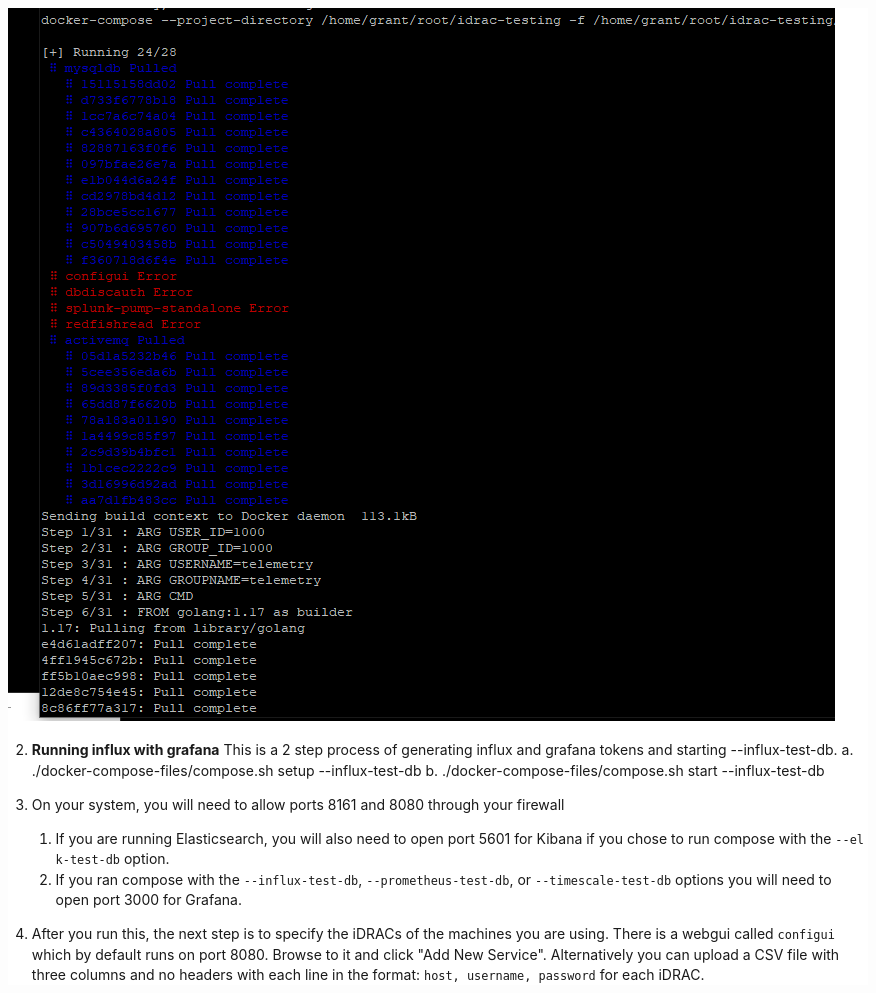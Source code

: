 ![](images/2022-03-03-16-56-01.png)

   2. **Running influx with grafana** This is a 2 step process of generating influx and grafana tokens and starting --influx-test-db.
    a. ./docker-compose-files/compose.sh setup --influx-test-db
    b. ./docker-compose-files/compose.sh start --influx-test-db
    

4. On your system, you will need to allow ports 8161 and 8080 through your firewall
   1. If you are running Elasticsearch, you will also need to open port 5601 for Kibana if you chose to run compose 
      with the `--elk-test-db` option.
   2. If you ran compose with the `--influx-test-db`, `--prometheus-test-db`, or `--timescale-test-db` options you will need to open port 3000 for Grafana.
5. After you run this, the next step is to specify the iDRACs of the machines you are using. There is a webgui 
   called `configui` which by default runs on port 8080. Browse to it and click "Add New Service". Alternatively you 
   can upload a CSV file with three columns and no headers with each line in the format: `host, username, password` 
   for each iDRAC.
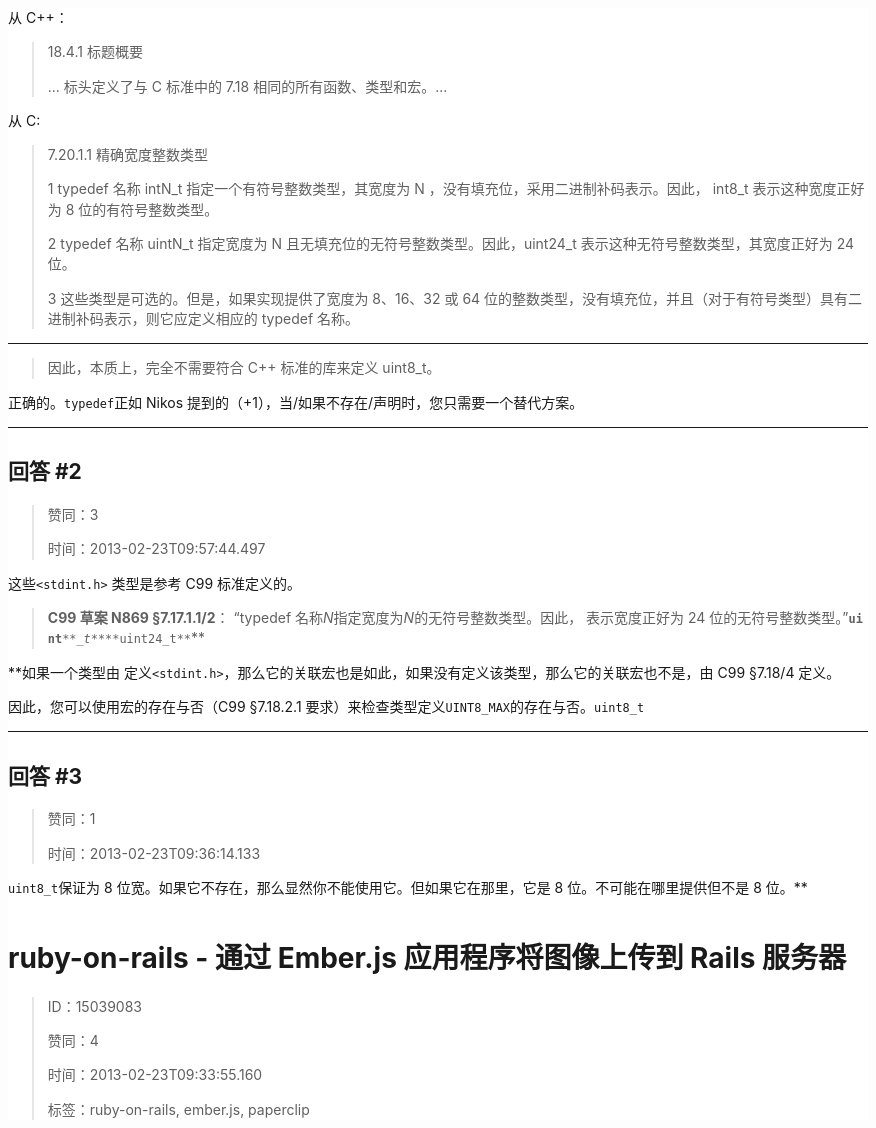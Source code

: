 从 C++：

> 18.4.1 标题概要
> 
> ... 标头定义了与 C 标准中的 7.18 相同的所有函数、类型和宏。...

从 C:

> 7.20.1.1 精确宽度整数类型
> 
> 1 typedef 名称 intN_t 指定一个有符号整数类型，其宽度为 N ，没有填充位，采用二进制补码表示。因此， int8_t 表示这种宽度正好为 8 位的有符号整数类型。
> 
> 2 typedef 名称 uintN_t 指定宽度为 N 且无填充位的无符号整数类型。因此，uint24_t 表示这种无符号整数类型，其宽度正好为 24 位。
> 
> 3 这些类型是可选的。但是，如果实现提供了宽度为 8、16、32 或 64 位的整数类型，没有填充位，并且（对于有符号类型）具有二进制补码表示，则它应定义相应的 typedef 名称。

* * *

> 因此，本质上，完全不需要符合 C++ 标准的库来定义 uint8_t。

正确的。`typedef`正如 Nikos 提到的（+1），当/如果不存在/声明时，您只需要一个替代方案。

* * *

## 回答 #2

> 赞同：3
> 
> 时间：2013-02-23T09:57:44.497

这些`<stdint.h>` 类型是参考 C99 标准定义的。

> **C99 草案 N869 §7.17.1.1/2**：
> “typedef 名称*N*指定宽度为*N*的无符号整数类型。因此， 表示宽度正好为 24 位的无符号整数类型。”**`uint`***`**_t**`*`**uint24_t**`**

 **如果一个类型由 定义`<stdint.h>`，那么它的关联宏也是如此，如果没有定义该类型，那么它的关联宏也不是，由 C99 §7.18/4 定义。

因此，您可以使用宏的存在与否（C99 §7.18.2.1 要求）来检查类型定义`UINT8_MAX`的存在与否。`uint8_t`

* * *

## 回答 #3

> 赞同：1
> 
> 时间：2013-02-23T09:36:14.133

`uint8_t`保证为 8 位宽。如果它不存在，那么显然你不能使用它。但如果它在那里，它是 8 位。不可能在哪里提供但不是 8 位。**

# ruby-on-rails - 通过 Ember.js 应用程序将图像上传到 Rails 服务器

> ID：15039083
> 
> 赞同：4
> 
> 时间：2013-02-23T09:33:55.160
> 
> 标签：ruby-on-rails, ember.js, paperclip
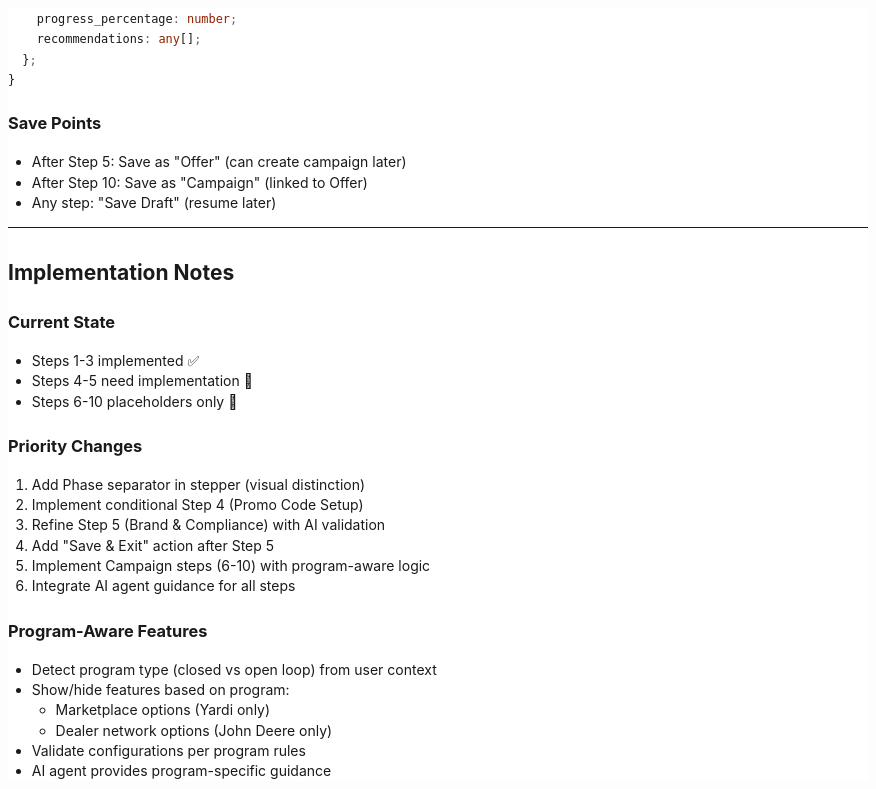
 ```typescript
    progress_percentage: number;
    recommendations: any[];
  };
}
```

### Save Points

- After Step 5: Save as "Offer" (can create campaign later)
- After Step 10: Save as "Campaign" (linked to Offer)
- Any step: "Save Draft" (resume later)

---

## Implementation Notes

### Current State

- Steps 1-3 implemented ✅
- Steps 4-5 need implementation 🚧
- Steps 6-10 placeholders only 🚧

### Priority Changes

1. Add Phase separator in stepper (visual distinction)
2. Implement conditional Step 4 (Promo Code Setup)
3. Refine Step 5 (Brand & Compliance) with AI validation
4. Add "Save & Exit" action after Step 5
5. Implement Campaign steps (6-10) with program-aware logic
6. Integrate AI agent guidance for all steps

### Program-Aware Features

- Detect program type (closed vs open loop) from user context
- Show/hide features based on program:
  - Marketplace options (Yardi only)
  - Dealer network options (John Deere only)
- Validate configurations per program rules
- AI agent provides program-specific guidance
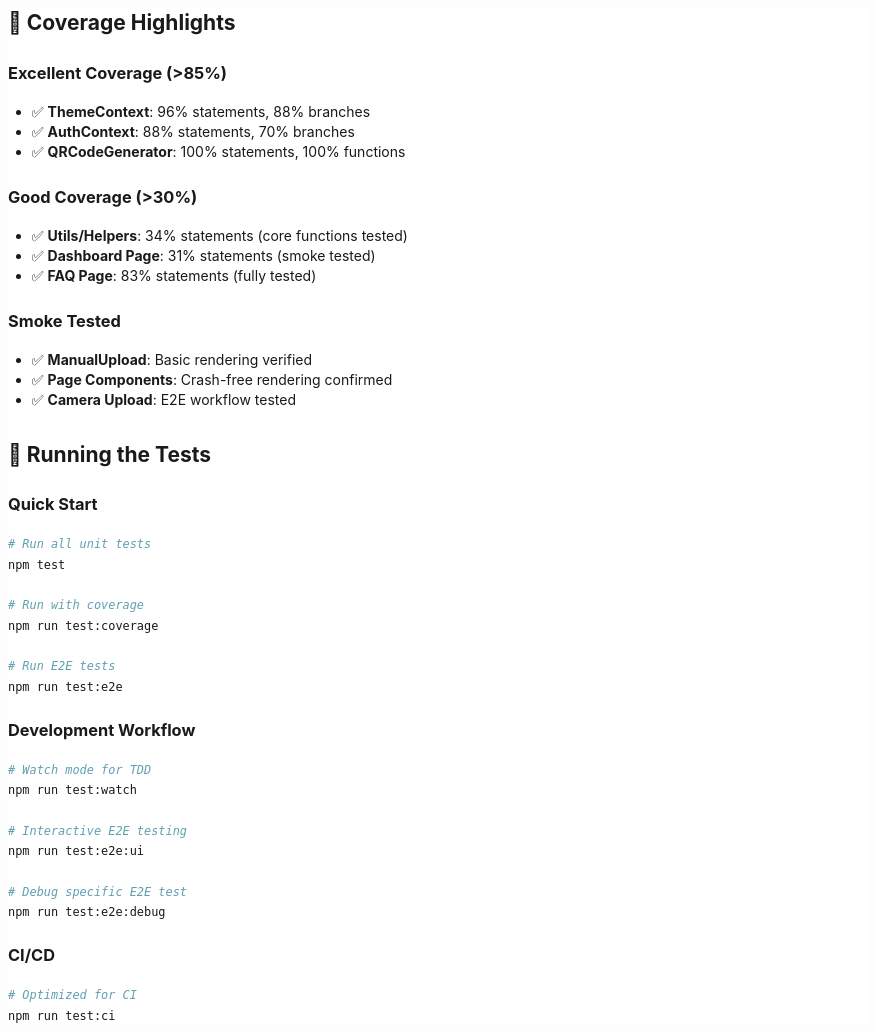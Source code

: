 ## 🎯 Coverage Highlights

### Excellent Coverage (>85%)
- ✅ **ThemeContext**: 96% statements, 88% branches
- ✅ **AuthContext**: 88% statements, 70% branches
- ✅ **QRCodeGenerator**: 100% statements, 100% functions

### Good Coverage (>30%)
- ✅ **Utils/Helpers**: 34% statements (core functions tested)
- ✅ **Dashboard Page**: 31% statements (smoke tested)
- ✅ **FAQ Page**: 83% statements (fully tested)

### Smoke Tested
- ✅ **ManualUpload**: Basic rendering verified
- ✅ **Page Components**: Crash-free rendering confirmed
- ✅ **Camera Upload**: E2E workflow tested

## 🚀 Running the Tests

### Quick Start
```bash
# Run all unit tests
npm test

# Run with coverage
npm run test:coverage

# Run E2E tests
npm run test:e2e
```

### Development Workflow
```bash
# Watch mode for TDD
npm run test:watch

# Interactive E2E testing
npm run test:e2e:ui

# Debug specific E2E test
npm run test:e2e:debug
```

### CI/CD
```bash
# Optimized for CI
npm run test:ci
```
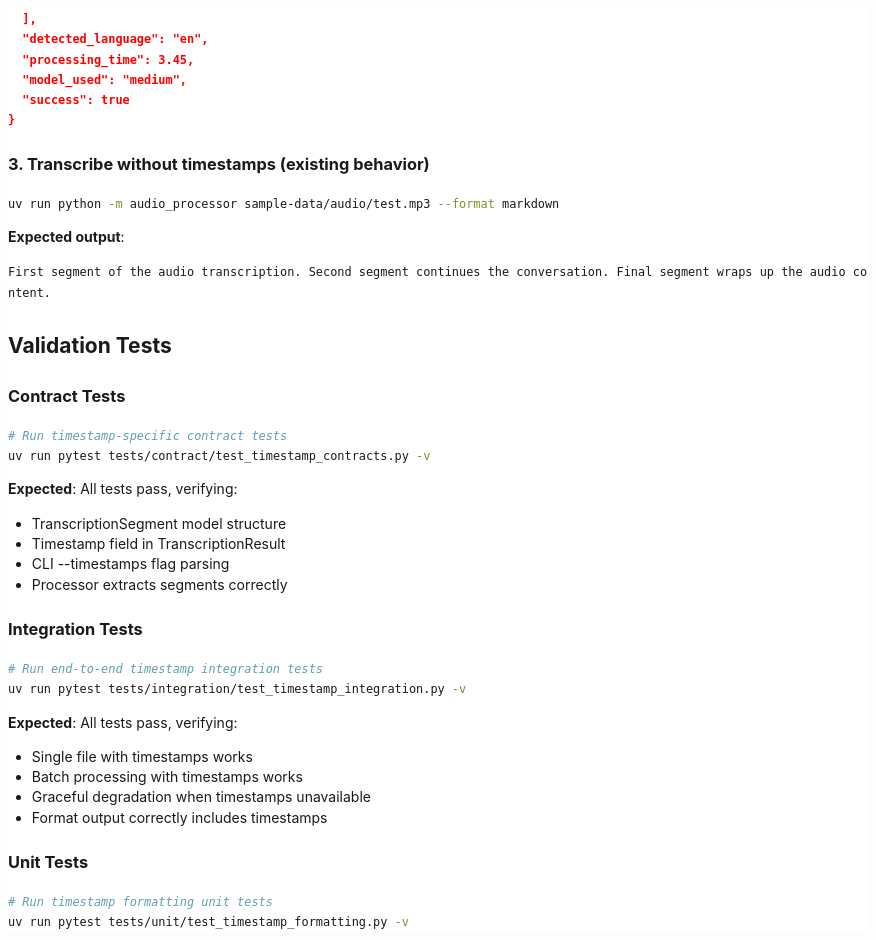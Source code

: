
 ```json
  ],
  "detected_language": "en",
  "processing_time": 3.45,
  "model_used": "medium",
  "success": true
}
```

### 3. Transcribe without timestamps (existing behavior)

```bash
uv run python -m audio_processor sample-data/audio/test.mp3 --format markdown
```

**Expected output**:
```
First segment of the audio transcription. Second segment continues the conversation. Final segment wraps up the audio content.
```

## Validation Tests

### Contract Tests

```bash
# Run timestamp-specific contract tests
uv run pytest tests/contract/test_timestamp_contracts.py -v
```

**Expected**: All tests pass, verifying:
- TranscriptionSegment model structure
- Timestamp field in TranscriptionResult
- CLI --timestamps flag parsing
- Processor extracts segments correctly

### Integration Tests

```bash
# Run end-to-end timestamp integration tests
uv run pytest tests/integration/test_timestamp_integration.py -v
```

**Expected**: All tests pass, verifying:
- Single file with timestamps works
- Batch processing with timestamps works
- Graceful degradation when timestamps unavailable
- Format output correctly includes timestamps

### Unit Tests

```bash
# Run timestamp formatting unit tests
uv run pytest tests/unit/test_timestamp_formatting.py -v
```
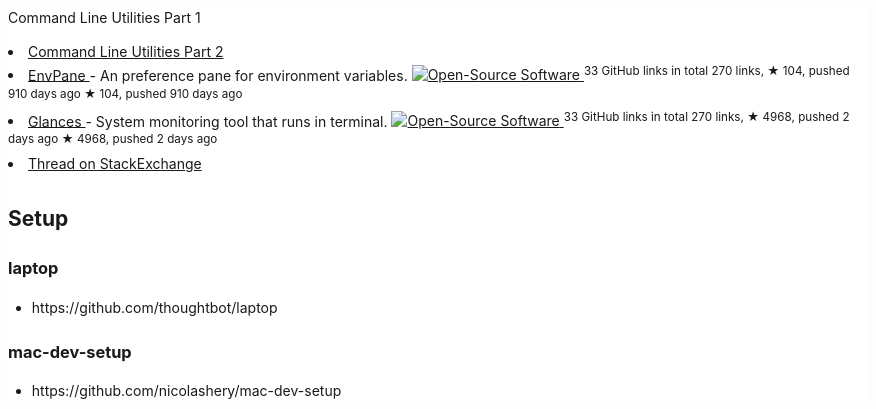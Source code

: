    Command Line Utilities Part 1
  </a>
 </li>
 <li>
  <a href="http://www.mitchchn.me/2014/and-eight-hundred-more/">
   Command Line Utilities Part 2
  </a>
 </li>
 <li>
  <a href="https://github.com/hschmidt/EnvPane">
   EnvPane
  </a>
  - An preference pane for environment variables.
  <a href="https://github.com/hschmidt/EnvPane">
   <img alt="Open-Source Software" src="https://cdn.rawgit.com/iCHAIT/awesome-osx/master/media/oss.svg"/>
  </a>
  <sup>
   33 GitHub links in total 270 links, ★ 104, pushed 910 days ago
  </sup>
  <sup>
   &#9733 104, pushed 910 days ago
  </sup>
 </li>
 <li>
  <a href="https://github.com/nicolargo/glances">
   Glances
  </a>
  - System monitoring tool that runs in terminal.
  <a href="https://github.com/nicolargo/glances">
   <img alt="Open-Source Software" src="https://cdn.rawgit.com/iCHAIT/awesome-osx/master/media/oss.svg"/>
  </a>
  <sup>
   33 GitHub links in total 270 links, ★ 4968, pushed 2 days ago
  </sup>
  <sup>
   &#9733 4968, pushed 2 days ago
  </sup>
 </li>
 <li>
  <a href="https://apple.stackexchange.com/questions/12161/os-x-terminal-must-have-utilities">
   Thread on StackExchange
  </a>
 </li>
</ul>
<h2>
 Setup
</h2>
<h3>
 laptop
</h3>
<ul>
 <li>
  https://github.com/thoughtbot/laptop
 </li>
</ul>
<h3>
 mac-dev-setup
</h3>
<ul>
 <li>
  https://github.com/nicolashery/mac-dev-setup
 </li>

● What the exercise asks: Transcribe all entries above exactly. Drop the pictures.

● Your solution:
Source code

: ![](images/2022-03-03-16-56-01.png)

   2. **Running influx with grafana** This is a 2 step process of generating influx and grafana tokens and starting --influx-test-db.
    a. ./docker-compose-files/compose.sh setup --influx-test-db
    b. ./docker-compose-files/compose.sh start --influx-test-db
    

4. On your system, you will need to allow ports 8161 and 8080 through your firewall
   1. If you are running Elasticsearch, you will also need to open port 5601 for Kibana if you chose to run compose 
      with the `--elk-test-db` option.
   2. If you ran compose with the `--influx-test-db`, `--prometheus-test-db`, or `--timescale-test-db` options you will need to open port 3000 for Grafana.
5. After you run this, the next step is to specify the iDRACs of the machines you are using. There is a webgui 
   called `configui` which by default runs on port 8080. Browse to it and click "Add New Service". Alternatively you 
   can upload a CSV file with three columns and no headers with each line in the format: `host, username, password` 
   for each iDRAC.
Source code

: 从 C++：

> 18.4.1 标题概要
> 
> ... 标头定义了与 C 标准中的 7.18 相同的所有函数、类型和宏。...

从 C:

> 7.20.1.1 精确宽度整数类型
> 
> 1 typedef 名称 intN_t 指定一个有符号整数类型，其宽度为 N ，没有填充位，采用二进制补码表示。因此， int8_t 表示这种宽度正好为 8 位的有符号整数类型。
> 
> 2 typedef 名称 uintN_t 指定宽度为 N 且无填充位的无符号整数类型。因此，uint24_t 表示这种无符号整数类型，其宽度正好为 24 位。
> 
> 3 这些类型是可选的。但是，如果实现提供了宽度为 8、16、32 或 64 位的整数类型，没有填充位，并且（对于有符号类型）具有二进制补码表示，则它应定义相应的 typedef 名称。

* * *

> 因此，本质上，完全不需要符合 C++ 标准的库来定义 uint8_t。

正确的。`typedef`正如 Nikos 提到的（+1），当/如果不存在/声明时，您只需要一个替代方案。

* * *

## 回答 #2

> 赞同：3
> 
> 时间：2013-02-23T09:57:44.497

这些`<stdint.h>` 类型是参考 C99 标准定义的。

> **C99 草案 N869 §7.17.1.1/2**：
> “typedef 名称*N*指定宽度为*N*的无符号整数类型。因此， 表示宽度正好为 24 位的无符号整数类型。”**`uint`***`**_t**`*`**uint24_t**`**

 **如果一个类型由 定义`<stdint.h>`，那么它的关联宏也是如此，如果没有定义该类型，那么它的关联宏也不是，由 C99 §7.18/4 定义。

因此，您可以使用宏的存在与否（C99 §7.18.2.1 要求）来检查类型定义`UINT8_MAX`的存在与否。`uint8_t`

* * *

## 回答 #3

> 赞同：1
> 
> 时间：2013-02-23T09:36:14.133

`uint8_t`保证为 8 位宽。如果它不存在，那么显然你不能使用它。但如果它在那里，它是 8 位。不可能在哪里提供但不是 8 位。**

# ruby-on-rails - 通过 Ember.js 应用程序将图像上传到 Rails 服务器

> ID：15039083
> 
> 赞同：4
> 
> 时间：2013-02-23T09:33:55.160
> 
> 标签：ruby-on-rails, ember.js, paperclip
 ```typescript
    progress_percentage: number;
    recommendations: any[];
  };
}
```

### Save Points

- After Step 5: Save as "Offer" (can create campaign later)
- After Step 10: Save as "Campaign" (linked to Offer)
- Any step: "Save Draft" (resume later)

---

## Implementation Notes

### Current State

- Steps 1-3 implemented ✅
- Steps 4-5 need implementation 🚧
- Steps 6-10 placeholders only 🚧

### Priority Changes

1. Add Phase separator in stepper (visual distinction)
2. Implement conditional Step 4 (Promo Code Setup)
3. Refine Step 5 (Brand & Compliance) with AI validation
4. Add "Save & Exit" action after Step 5
5. Implement Campaign steps (6-10) with program-aware logic
6. Integrate AI agent guidance for all steps

### Program-Aware Features

- Detect program type (closed vs open loop) from user context
- Show/hide features based on program:
  - Marketplace options (Yardi only)
  - Dealer network options (John Deere only)
- Validate configurations per program rules
- AI agent provides program-specific guidance
Source code

: ## 🎯 Coverage Highlights

### Excellent Coverage (>85%)
- ✅ **ThemeContext**: 96% statements, 88% branches
- ✅ **AuthContext**: 88% statements, 70% branches
- ✅ **QRCodeGenerator**: 100% statements, 100% functions

### Good Coverage (>30%)
- ✅ **Utils/Helpers**: 34% statements (core functions tested)
- ✅ **Dashboard Page**: 31% statements (smoke tested)
- ✅ **FAQ Page**: 83% statements (fully tested)

### Smoke Tested
- ✅ **ManualUpload**: Basic rendering verified
- ✅ **Page Components**: Crash-free rendering confirmed
- ✅ **Camera Upload**: E2E workflow tested

## 🚀 Running the Tests

### Quick Start
```bash
# Run all unit tests
npm test

# Run with coverage
npm run test:coverage

# Run E2E tests
npm run test:e2e
```

### Development Workflow
```bash
# Watch mode for TDD
npm run test:watch

# Interactive E2E testing
npm run test:e2e:ui

# Debug specific E2E test
npm run test:e2e:debug
```

### CI/CD
```bash
# Optimized for CI
npm run test:ci
```
Source code

:
 ```json
  ],
  "detected_language": "en",
  "processing_time": 3.45,
  "model_used": "medium",
  "success": true
}
```

### 3. Transcribe without timestamps (existing behavior)

```bash
uv run python -m audio_processor sample-data/audio/test.mp3 --format markdown
```

**Expected output**:
```
First segment of the audio transcription. Second segment continues the conversation. Final segment wraps up the audio content.
```

## Validation Tests

### Contract Tests

```bash
# Run timestamp-specific contract tests
uv run pytest tests/contract/test_timestamp_contracts.py -v
```

**Expected**: All tests pass, verifying:
- TranscriptionSegment model structure
- Timestamp field in TranscriptionResult
- CLI --timestamps flag parsing
- Processor extracts segments correctly

### Integration Tests

```bash
# Run end-to-end timestamp integration tests
uv run pytest tests/integration/test_timestamp_integration.py -v
```

**Expected**: All tests pass, verifying:
- Single file with timestamps works
- Batch processing with timestamps works
- Graceful degradation when timestamps unavailable
- Format output correctly includes timestamps

### Unit Tests

```bash
# Run timestamp formatting unit tests
uv run pytest tests/unit/test_timestamp_formatting.py -v
```
Source code

:    Command Line Utilities Part 1
  </a>
 </li>
 <li>
  <a href="http://www.mitchchn.me/2014/and-eight-hundred-more/">
   Command Line Utilities Part 2
  </a>
 </li>
 <li>
  <a href="https://github.com/hschmidt/EnvPane">
   EnvPane
  </a>
  - An preference pane for environment variables.
  <a href="https://github.com/hschmidt/EnvPane">
   <img alt="Open-Source Software" src="https://cdn.rawgit.com/iCHAIT/awesome-osx/master/media/oss.svg"/>
  </a>
  <sup>
   33 GitHub links in total 270 links, ★ 104, pushed 910 days ago
  </sup>
  <sup>
   &#9733 104, pushed 910 days ago
  </sup>
 </li>
 <li>
  <a href="https://github.com/nicolargo/glances">
   Glances
  </a>
  - System monitoring tool that runs in terminal.
  <a href="https://github.com/nicolargo/glances">
   <img alt="Open-Source Software" src="https://cdn.rawgit.com/iCHAIT/awesome-osx/master/media/oss.svg"/>
  </a>
  <sup>
   33 GitHub links in total 270 links, ★ 4968, pushed 2 days ago
  </sup>
  <sup>
   &#9733 4968, pushed 2 days ago
  </sup>
 </li>
 <li>
  <a href="https://apple.stackexchange.com/questions/12161/os-x-terminal-must-have-utilities">
   Thread on StackExchange
  </a>
 </li>
</ul>
<h2>
 Setup
</h2>
<h3>
 laptop
</h3>
<ul>
 <li>
  https://github.com/thoughtbot/laptop
 </li>
</ul>
<h3>
 mac-dev-setup
</h3>
<ul>
 <li>
  https://github.com/nicolashery/mac-dev-setup
 </li>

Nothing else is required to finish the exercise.